Monday, November 09, 2009

 

Rabbits

Sunday was the day of the rabbit, or more precisely the day of two rabbits. £2 a go from our farmers market. The sort of market where most of the sellers are selling domestic crafts - the sort of thing that the WI used to major on - and do not look much like farmers at all. But £2 a go seemed very reasonable as I remember paying as much as £1 a go from a real farmer at a farm at Barley (the one near Royston not the one near Java) maybe 30 years ago. FIL remembers when they were priced in pennies before the second war and had not had one since.

BH thought to cook them in cider. Which had the odd result that when I was snuffling around the kitchen towards the end of the operation, I caught a very strong smell of cream of tomato soup - despite assurances that there were no tomatoes whatsoever involved. Product not bad though, improved by the rabbits turning out to have been trapped rather than shot, or at least not shot as there were no shot and no clots, both rather unsightly on the dinner plate. Three of us more or less did for two rabbits, just enough left over for me to have for supper on bread.

Usually these olefactual anomalies are a strong signal that a cold is coming on. In this case I have just had one, so I hope it is not de retour.

Following the posting on 9th June, I did indeed give Amazon a prod and obtained a book about the Koran in its historical context edited by one Gabriel Said Reynolds - which, as a non specialist I have found rather heavy going. And ultimately boring. This because, while Muslims may believe that the Koran was given to Muhammad by Allah and that there is no need to look further, the proper business of Muslims being to look forward not back, I believe that the Koran has to come from somewhere. And given that it came from the south eastern fringes of the Roman/Jewish/Greek/Christian world, it seems probable that it will draw on those traditions. Subsume, accommodate or comment on stories and beliefs from those worlds. Reynolds' contributors spend a lot of time and effort spelling out the detail of this accommodation, drawing on specialist knowledge of the languages current in the area at the time. Too which my response has become the 'so?' which stroppy adolescents are so fond of.

Of more interest to me, is the notion that Muslims believe in faith, hope and charity in much the same way as Christians.
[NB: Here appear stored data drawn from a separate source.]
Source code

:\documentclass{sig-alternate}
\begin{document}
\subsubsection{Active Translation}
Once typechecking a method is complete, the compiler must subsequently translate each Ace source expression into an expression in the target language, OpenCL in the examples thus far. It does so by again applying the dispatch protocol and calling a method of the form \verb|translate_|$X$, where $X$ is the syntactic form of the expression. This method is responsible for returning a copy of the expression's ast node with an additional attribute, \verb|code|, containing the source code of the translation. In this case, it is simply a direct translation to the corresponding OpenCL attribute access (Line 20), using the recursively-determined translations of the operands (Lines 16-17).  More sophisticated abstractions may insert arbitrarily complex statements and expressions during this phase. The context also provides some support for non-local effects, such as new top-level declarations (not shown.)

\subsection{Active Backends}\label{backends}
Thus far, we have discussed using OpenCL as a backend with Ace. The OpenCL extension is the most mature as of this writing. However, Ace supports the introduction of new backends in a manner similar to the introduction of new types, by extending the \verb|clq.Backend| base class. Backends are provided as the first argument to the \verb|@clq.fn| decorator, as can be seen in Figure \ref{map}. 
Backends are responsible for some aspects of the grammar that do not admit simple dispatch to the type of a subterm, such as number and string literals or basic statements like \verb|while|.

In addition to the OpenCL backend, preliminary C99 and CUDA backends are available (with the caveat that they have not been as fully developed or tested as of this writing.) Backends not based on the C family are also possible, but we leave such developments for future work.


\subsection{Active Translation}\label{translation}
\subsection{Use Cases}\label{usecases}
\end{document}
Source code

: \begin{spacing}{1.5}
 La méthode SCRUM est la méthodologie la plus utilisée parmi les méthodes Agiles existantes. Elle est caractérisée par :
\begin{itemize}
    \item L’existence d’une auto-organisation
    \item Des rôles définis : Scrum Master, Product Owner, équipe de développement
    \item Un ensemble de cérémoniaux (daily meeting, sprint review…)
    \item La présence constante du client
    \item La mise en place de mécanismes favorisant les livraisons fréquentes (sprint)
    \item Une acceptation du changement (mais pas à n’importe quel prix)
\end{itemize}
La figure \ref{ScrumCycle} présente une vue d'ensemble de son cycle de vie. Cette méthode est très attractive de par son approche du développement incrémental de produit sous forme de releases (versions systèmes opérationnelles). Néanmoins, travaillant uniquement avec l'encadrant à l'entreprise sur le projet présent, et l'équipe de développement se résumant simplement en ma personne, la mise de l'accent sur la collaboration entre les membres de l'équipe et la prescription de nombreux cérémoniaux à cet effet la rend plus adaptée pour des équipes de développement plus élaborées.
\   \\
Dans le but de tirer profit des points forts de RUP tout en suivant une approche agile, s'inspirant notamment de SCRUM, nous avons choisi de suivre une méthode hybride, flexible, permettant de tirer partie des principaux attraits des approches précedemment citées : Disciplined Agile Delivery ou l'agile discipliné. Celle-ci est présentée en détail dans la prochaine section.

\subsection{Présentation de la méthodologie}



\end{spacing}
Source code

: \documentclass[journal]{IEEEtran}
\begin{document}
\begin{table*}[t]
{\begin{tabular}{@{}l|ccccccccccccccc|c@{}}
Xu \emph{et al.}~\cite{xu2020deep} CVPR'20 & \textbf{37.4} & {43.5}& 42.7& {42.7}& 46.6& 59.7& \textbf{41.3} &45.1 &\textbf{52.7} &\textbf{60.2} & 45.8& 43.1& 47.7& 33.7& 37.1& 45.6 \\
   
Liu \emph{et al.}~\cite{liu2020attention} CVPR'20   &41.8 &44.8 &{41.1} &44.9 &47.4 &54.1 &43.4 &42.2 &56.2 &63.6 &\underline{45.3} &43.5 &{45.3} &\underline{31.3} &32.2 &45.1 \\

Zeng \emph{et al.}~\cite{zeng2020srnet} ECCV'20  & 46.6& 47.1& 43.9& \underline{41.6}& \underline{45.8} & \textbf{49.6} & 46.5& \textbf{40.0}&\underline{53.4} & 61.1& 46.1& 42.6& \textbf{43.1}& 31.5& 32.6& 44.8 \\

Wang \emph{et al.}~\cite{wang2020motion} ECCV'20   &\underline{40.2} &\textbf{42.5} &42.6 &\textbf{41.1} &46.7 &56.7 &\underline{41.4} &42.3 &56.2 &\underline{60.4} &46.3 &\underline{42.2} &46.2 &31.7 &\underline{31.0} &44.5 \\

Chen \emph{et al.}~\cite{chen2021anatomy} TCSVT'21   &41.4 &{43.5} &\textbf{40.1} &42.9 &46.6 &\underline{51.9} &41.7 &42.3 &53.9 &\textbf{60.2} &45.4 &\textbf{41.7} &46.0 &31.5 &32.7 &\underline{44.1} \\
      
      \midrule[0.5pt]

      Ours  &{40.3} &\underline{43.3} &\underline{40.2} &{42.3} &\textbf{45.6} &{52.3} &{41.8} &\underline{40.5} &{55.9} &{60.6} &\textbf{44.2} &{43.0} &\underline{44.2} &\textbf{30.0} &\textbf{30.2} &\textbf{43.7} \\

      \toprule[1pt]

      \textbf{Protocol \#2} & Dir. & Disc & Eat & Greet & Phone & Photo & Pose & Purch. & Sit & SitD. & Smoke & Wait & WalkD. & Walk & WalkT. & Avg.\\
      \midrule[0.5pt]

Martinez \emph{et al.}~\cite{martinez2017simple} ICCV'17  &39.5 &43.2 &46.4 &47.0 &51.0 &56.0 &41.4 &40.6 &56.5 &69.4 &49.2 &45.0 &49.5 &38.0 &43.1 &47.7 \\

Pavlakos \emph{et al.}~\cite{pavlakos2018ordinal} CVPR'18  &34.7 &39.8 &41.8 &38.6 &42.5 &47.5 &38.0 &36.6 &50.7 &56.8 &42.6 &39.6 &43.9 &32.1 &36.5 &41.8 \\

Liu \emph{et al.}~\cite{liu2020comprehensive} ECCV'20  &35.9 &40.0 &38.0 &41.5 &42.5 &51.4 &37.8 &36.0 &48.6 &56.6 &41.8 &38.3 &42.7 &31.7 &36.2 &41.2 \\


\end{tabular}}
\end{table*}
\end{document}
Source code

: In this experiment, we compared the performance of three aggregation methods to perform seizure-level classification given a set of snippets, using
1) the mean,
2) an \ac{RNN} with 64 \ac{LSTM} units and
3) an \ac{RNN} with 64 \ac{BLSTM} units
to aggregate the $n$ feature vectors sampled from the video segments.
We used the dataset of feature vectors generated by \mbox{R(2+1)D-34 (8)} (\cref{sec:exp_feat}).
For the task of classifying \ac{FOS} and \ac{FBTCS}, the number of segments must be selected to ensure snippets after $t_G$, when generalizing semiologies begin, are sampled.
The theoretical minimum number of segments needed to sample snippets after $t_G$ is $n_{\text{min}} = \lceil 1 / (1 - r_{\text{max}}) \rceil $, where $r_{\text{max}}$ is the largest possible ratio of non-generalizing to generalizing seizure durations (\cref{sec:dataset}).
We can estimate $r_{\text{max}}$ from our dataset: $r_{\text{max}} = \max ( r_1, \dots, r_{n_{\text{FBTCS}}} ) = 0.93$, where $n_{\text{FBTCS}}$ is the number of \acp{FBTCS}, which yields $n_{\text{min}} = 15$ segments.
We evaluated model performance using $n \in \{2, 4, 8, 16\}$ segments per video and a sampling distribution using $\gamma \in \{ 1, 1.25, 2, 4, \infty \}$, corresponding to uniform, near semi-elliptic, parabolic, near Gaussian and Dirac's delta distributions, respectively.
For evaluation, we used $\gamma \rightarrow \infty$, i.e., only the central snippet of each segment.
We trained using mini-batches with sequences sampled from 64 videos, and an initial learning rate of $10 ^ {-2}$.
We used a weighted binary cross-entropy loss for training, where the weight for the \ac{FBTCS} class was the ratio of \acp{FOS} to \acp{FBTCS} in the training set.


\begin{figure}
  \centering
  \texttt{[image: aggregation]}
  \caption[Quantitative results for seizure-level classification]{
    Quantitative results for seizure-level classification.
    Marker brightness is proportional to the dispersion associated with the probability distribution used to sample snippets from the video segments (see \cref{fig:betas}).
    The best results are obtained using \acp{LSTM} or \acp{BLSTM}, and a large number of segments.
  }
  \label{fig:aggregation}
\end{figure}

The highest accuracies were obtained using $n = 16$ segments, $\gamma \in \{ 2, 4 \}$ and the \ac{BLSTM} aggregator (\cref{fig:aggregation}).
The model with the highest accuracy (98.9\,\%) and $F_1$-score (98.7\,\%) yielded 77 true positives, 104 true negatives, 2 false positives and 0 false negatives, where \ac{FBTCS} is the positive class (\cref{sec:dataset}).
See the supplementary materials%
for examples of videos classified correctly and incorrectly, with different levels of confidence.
Equally progressive in the early days. But they are much tougher on there being just one god, dumping the trinity business which caused so much strife in the early Christian church and which was not, I believe, very popular in the eastern part of that church, and are much tougher on making images, with not just golden calves being banned, but any kind of representation of animals or people in churches, just to be on the safe side. And if one god is the key difference, that might explain why the Christians did relatively well in the lush north west with all the divine livestock in its woodlands - trolls, elves, dryads and the like - while the Muslims did relatively well in the arid south east, where the sun and monotheism would be so much stronger. Although, to be fair, I do not think that they are free of auxiliary divinities. The 'Arabian Nights' is full of them. Argument further collapses as one moves further south and east where it becomes a lot more lush than north western Europe. Must put thinking cap on.